71忠実EOのオメガSSその16 ◆8G/OIpNBb2:2006/10/05(木) 20:40:51
 倒れるクラウンクラウンは、そのファシネイターを巻き込んだ。
 直後、突き抜けるような衝撃と共に、天地が逆転、轟音が響きわたった。
(……どうなった……?)
 痛む頭を叱咤し、オメガが目を開けると――メインモニターには、ファシネイターのコアが映し出されていた。

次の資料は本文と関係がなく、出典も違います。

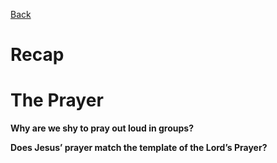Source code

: [Back](./index.md)

# Recap


# The Prayer

**Why are we shy to pray out loud in groups?**

**Does Jesus’ prayer match the template of the Lord’s Prayer?**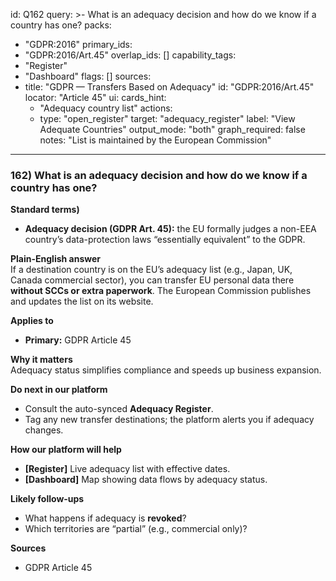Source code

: id: Q162
query: >-
  What is an adequacy decision and how do we know if a country has one?
packs:
  - "GDPR:2016"
primary_ids:
  - "GDPR:2016/Art.45"
overlap_ids: []
capability_tags:
  - "Register"
  - "Dashboard"
flags: []
sources:
  - title: "GDPR — Transfers Based on Adequacy"
    id: "GDPR:2016/Art.45"
    locator: "Article 45"
ui:
  cards_hint:
    - "Adequacy country list"
  actions:
    - type: "open_register"
      target: "adequacy_register"
      label: "View Adequate Countries"
output_mode: "both"
graph_required: false
notes: "List is maintained by the European Commission"
---
### 162) What is an adequacy decision and how do we know if a country has one?

**Standard terms)**  
- **Adequacy decision (GDPR Art. 45):** the EU formally judges a non-EEA country’s data-protection laws “essentially equivalent” to the GDPR.

**Plain-English answer**  
If a destination country is on the EU’s adequacy list (e.g., Japan, UK, Canada commercial sector), you can transfer EU personal data there **without SCCs or extra paperwork**. The European Commission publishes and updates the list on its website.

**Applies to**  
- **Primary:** GDPR Article 45

**Why it matters**  
Adequacy status simplifies compliance and speeds up business expansion.

**Do next in our platform**  
- Consult the auto-synced **Adequacy Register**.  
- Tag any new transfer destinations; the platform alerts you if adequacy changes.

**How our platform will help**  
- **[Register]** Live adequacy list with effective dates.  
- **[Dashboard]** Map showing data flows by adequacy status.

**Likely follow-ups**  
- What happens if adequacy is **revoked**?  
- Which territories are “partial” (e.g., commercial only)?

**Sources**  
- GDPR Article 45

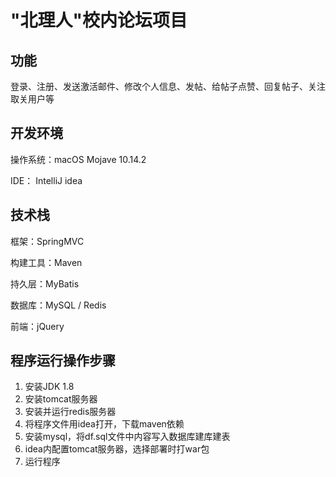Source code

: 

# "北理人"校内论坛项目
## 功能

登录、注册、发送激活邮件、修改个人信息、发帖、给帖子点赞、回复帖子、关注取关用户等

## 开发环境

操作系统：macOS Mojave 10.14.2  

IDE： IntelliJ idea

## 技术栈  
框架：SpringMVC  

构建工具：Maven

持久层：MyBatis  

数据库：MySQL / Redis  

前端：jQuery  

## 程序运行操作步骤

1. 安装JDK 1.8
2. 安装tomcat服务器
3. 安装并运行redis服务器
4. 将程序文件用idea打开，下载maven依赖
5. 安装mysql，将df.sql文件中内容写入数据库建库建表
6. idea内配置tomcat服务器，选择部署时打war包 
7. 运行程序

 どうやらクラウンクラウンは、ファシネイターの上に覆い被さっているらしい。
 まるで、押さえ込もうとするかのように。
 オメガの顔に、悪魔のような笑みが戻った。
「……道連れだなぁ」
 これ以上ないほど、気持ちのこもった声だった。
 そうとも。こいつを殺すために、全力を尽くす。こいつを殺し損ねるぐらいなら、のたうち回って焼死する方が遙かにマシだ。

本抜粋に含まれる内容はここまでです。